La huelga médica que afecta a España durante este mes de diciembre ha llegado a un momento decisivo tras cuatro jornadas consecutivas de paros y protestas en hospitales y centros sanitarios. Los sindicatos mayoritarios del sector han enviado sus solicitudes directamente al presidente del Gobierno, Pedro Sánchez, a través de una carta donde critican la gestión del Ministerio de Sanidad, liderado por Mónica García, a quien acusan de «irresponsabilidad» y falta de compromiso en las negociaciones.
Este jueves, la ministra organizó una reunión de urgencia con la Confederación Española de Sindicatos Médicos (CESM) y el Sindicato Médico Andaluz (SMA) para revisar el borrador del Estatuto Marco y explorar posibles consensos.
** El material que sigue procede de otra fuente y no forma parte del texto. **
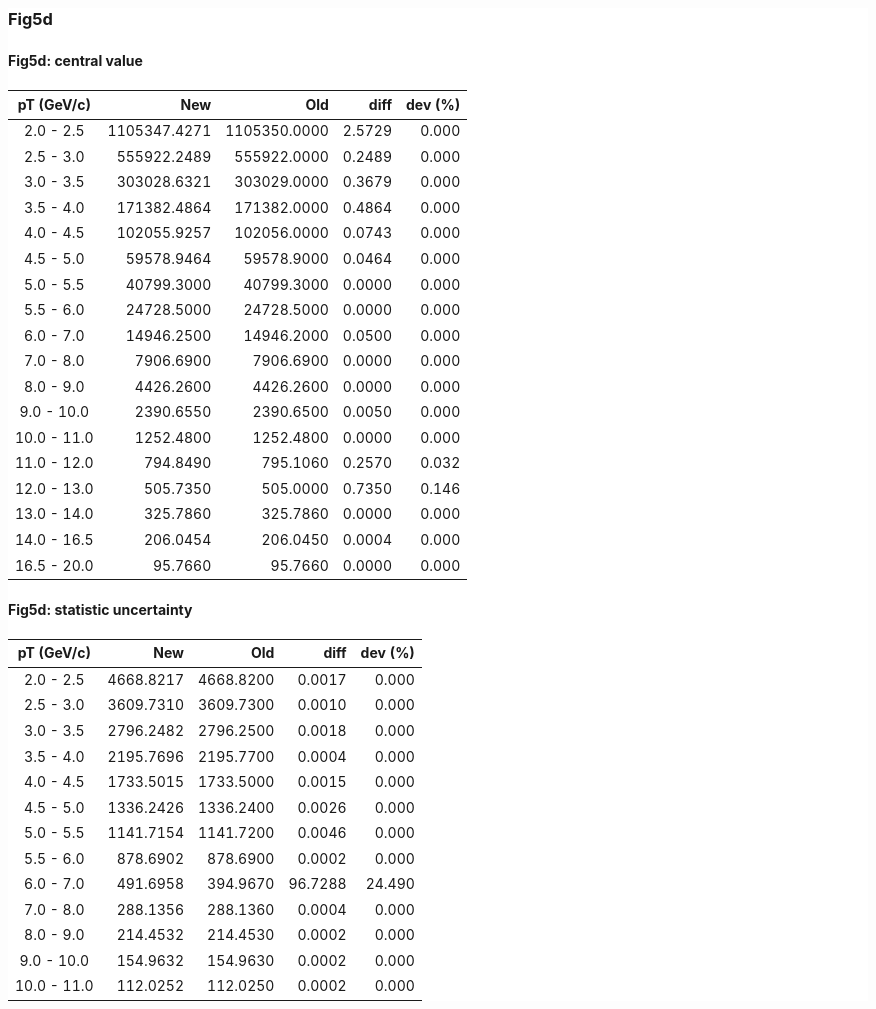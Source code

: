 ### Fig5d

#### Fig5d: central value

| pT (GeV/c)  | New          | Old          | diff    | dev (%) |
|:-----------:|-------------:|-------------:|--------:|--------:|
|  2.0 -  2.5 | 1105347.4271 | 1105350.0000 |  2.5729 |   0.000 |
|  2.5 -  3.0 |  555922.2489 |  555922.0000 |  0.2489 |   0.000 |
|  3.0 -  3.5 |  303028.6321 |  303029.0000 |  0.3679 |   0.000 |
|  3.5 -  4.0 |  171382.4864 |  171382.0000 |  0.4864 |   0.000 |
|  4.0 -  4.5 |  102055.9257 |  102056.0000 |  0.0743 |   0.000 |
|  4.5 -  5.0 |   59578.9464 |   59578.9000 |  0.0464 |   0.000 |
|  5.0 -  5.5 |   40799.3000 |   40799.3000 |  0.0000 |   0.000 |
|  5.5 -  6.0 |   24728.5000 |   24728.5000 |  0.0000 |   0.000 |
|  6.0 -  7.0 |   14946.2500 |   14946.2000 |  0.0500 |   0.000 |
|  7.0 -  8.0 |    7906.6900 |    7906.6900 |  0.0000 |   0.000 |
|  8.0 -  9.0 |    4426.2600 |    4426.2600 |  0.0000 |   0.000 |
|  9.0 - 10.0 |    2390.6550 |    2390.6500 |  0.0050 |   0.000 |
| 10.0 - 11.0 |    1252.4800 |    1252.4800 |  0.0000 |   0.000 |
| 11.0 - 12.0 |     794.8490 |     795.1060 |  0.2570 |   0.032 |
| 12.0 - 13.0 |     505.7350 |     505.0000 |  0.7350 |   0.146 |
| 13.0 - 14.0 |     325.7860 |     325.7860 |  0.0000 |   0.000 |
| 14.0 - 16.5 |     206.0454 |     206.0450 |  0.0004 |   0.000 |
| 16.5 - 20.0 |      95.7660 |      95.7660 |  0.0000 |   0.000 |

#### Fig5d: statistic uncertainty

| pT (GeV/c)  | New       | Old       | diff    | dev (%) |
|:-----------:|----------:|----------:|--------:|--------:|
|  2.0 -  2.5 | 4668.8217 | 4668.8200 |  0.0017 |   0.000 |
|  2.5 -  3.0 | 3609.7310 | 3609.7300 |  0.0010 |   0.000 |
|  3.0 -  3.5 | 2796.2482 | 2796.2500 |  0.0018 |   0.000 |
|  3.5 -  4.0 | 2195.7696 | 2195.7700 |  0.0004 |   0.000 |
|  4.0 -  4.5 | 1733.5015 | 1733.5000 |  0.0015 |   0.000 |
|  4.5 -  5.0 | 1336.2426 | 1336.2400 |  0.0026 |   0.000 |
|  5.0 -  5.5 | 1141.7154 | 1141.7200 |  0.0046 |   0.000 |
|  5.5 -  6.0 |  878.6902 |  878.6900 |  0.0002 |   0.000 |
|  6.0 -  7.0 |  491.6958 |  394.9670 | 96.7288 |  24.490 |
|  7.0 -  8.0 |  288.1356 |  288.1360 |  0.0004 |   0.000 |
|  8.0 -  9.0 |  214.4532 |  214.4530 |  0.0002 |   0.000 |
|  9.0 - 10.0 |  154.9632 |  154.9630 |  0.0002 |   0.000 |
| 10.0 - 11.0 |  112.0252 |  112.0250 |  0.0002 |   0.000 |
No obstante, según informan fuentes sindicales, el encuentro no logró avances debido a que el Ministerio mantuvo su posición acerca de crear un estatuto específico para los médicos, uno de los temas centrales de las demandas.
Está prevista una nueva convocatoria para el 17 de diciembre, aunque los sindicatos critican que el Ministerio responsabilice del impacto de la huelga y del colapso sanitario a las comunidades autónomas, un planteamiento que consideran equivocado, ya que la protesta tiene ámbito estatal.
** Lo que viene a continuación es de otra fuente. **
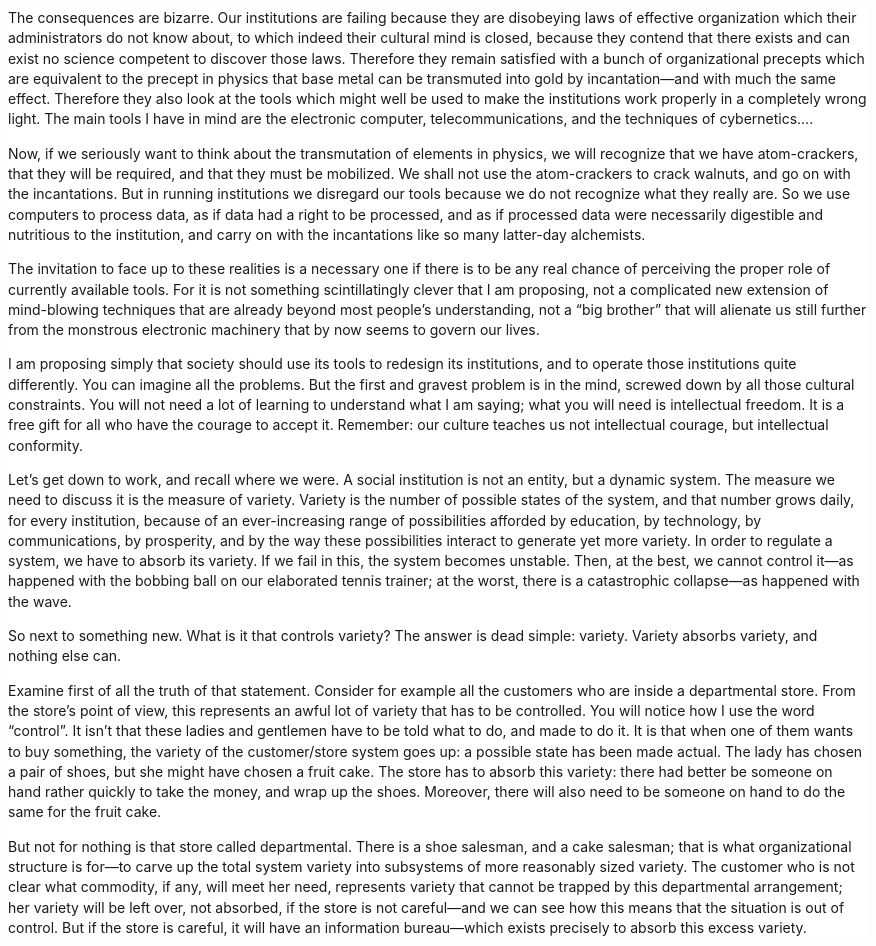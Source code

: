 The consequences are bizarre. Our institutions are failing because they are disobeying laws of effective organization which their administrators do not know about, to which indeed their cultural mind is closed, because they contend that there exists and can exist no science competent to discover those laws. Therefore they remain satisfied with a bunch of organizational precepts which are equivalent to the precept in physics that base metal can be transmuted into gold by incantation—and with much the same effect. Therefore they also look at the tools which might well be used to make the institutions work properly in a completely wrong light. The main tools I have in mind are the electronic computer, telecommunications, and the techniques of cybernetics….

Now, if we seriously want to think about the transmutation of elements in physics, we will recognize that we have atom-crackers, that they will be required, and that they must be mobilized. We shall not use the atom-crackers to crack walnuts, and go on with the incantations. But in running institutions we disregard our tools because we do not recognize what they really are. So we use computers to process data, as if data had a right to be processed, and as if processed data were necessarily digestible and nutritious to the institution, and carry on with the incantations like so many latter-day alchemists.

The invitation to face up to these realities is a necessary one if there is to be any real chance of perceiving the proper role of currently available tools. For it is not something scintillatingly clever that I am proposing, not a complicated new extension of mind-blowing techniques that are already beyond most people’s understanding, not a “big brother” that will alienate us still further from the monstrous electronic machinery that by now seems to govern our lives.

I am proposing simply that society should use its tools to redesign its institutions, and to operate those institutions quite differently. You can imagine all the problems. But the first and gravest problem is in the mind, screwed down by all those cultural constraints. You will not need a lot of learning to understand what I am saying; what you will need is intellectual freedom. It is a free gift for all who have the courage to accept it. Remember: our culture teaches us not intellectual courage, but intellectual conformity.

Let’s get down to work, and recall where we were. A social institution is not an entity, but a dynamic system. The measure we need to discuss it is the measure of variety. Variety is the number of possible states of the system, and that number grows daily, for every institution, because of an ever-increasing range of possibilities afforded by education, by technology, by communications, by prosperity, and by the way these possibilities interact to generate yet more variety. In order to regulate a system, we have to absorb its variety. If we fail in this, the system becomes unstable. Then, at the best, we cannot control it—as happened with the bobbing ball on our elaborated tennis trainer; at the worst, there is a catastrophic collapse—as happened with the wave.

So next to something new. What is it that controls variety? The answer is dead simple: variety. Variety absorbs variety, and nothing else can.

Examine first of all the truth of that statement. Consider for example all the customers who are inside a departmental store. From the store’s point of view, this represents an awful lot of variety that has to be controlled. You will notice how I use the word “control”. It isn’t that these ladies and gentlemen have to be told what to do, and made to do it. It is that when one of them wants to buy something, the variety of the customer/store system goes up: a possible state has been made actual. The lady has chosen a pair of shoes, but she might have chosen a fruit cake. The store has to absorb this variety: there had better be someone on hand rather quickly to take the money, and wrap up the shoes. Moreover, there will also need to be someone on hand to do the same for the fruit cake.

But not for nothing is that store called departmental. There is a shoe salesman, and a cake salesman; that is what organizational structure is for—to carve up the total system variety into subsystems of more reasonably sized variety. The customer who is not clear what commodity, if any, will meet her need, represents variety that cannot be trapped by this departmental arrangement; her variety will be left over, not absorbed, if the store is not careful—and we can see how this means that the situation is out of control. But if the store is careful, it will have an information bureau—which exists precisely to absorb this excess variety.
Durante estos días de huelga, los sindicatos han señalado que los borradores del Estatuto Marco «no reflejan la realidad» de los acuerdos previos ni las mejoras negociadas, y solicitan la participación de otras carteras ministeriales para abordar de forma integral las condiciones laborales del personal sanitario.
Por su parte, la ministra Mónica García ha defendido que el borrador incluye avances como la regulación de guardias y la estabilidad laboral mediante ofertas públicas de empleo periódicas, y ha subrayado que no se puede excluir a otros colectivos sanitarios del marco general.
No obstante, las explicaciones del Ministerio no han reducido las tensiones. En zonas como Andalucía, los sindicatos advierten que la propuesta «mantiene» problemas estructurales como desigualdades en las jornadas laborales, falta de reconocimiento profesional y precariedad, que requieren soluciones específicas.
Con la proximidad de los paros indefinidos convocados para enero —a los que se sumarán CCOO, UGT y CSIF— las diferencias entre sindicatos y Gobierno persisten. Esta situación refleja un conflicto profundo con impacto directo en la prestación sanitaria y plantea dudas sobre la posibilidad de alcanzar un acuerdo negociado, especialmente ante la negativa del Ministerio a consensuar con toda la profesión médica y la realización de tres huelgas generales, algo sin precedentes en España.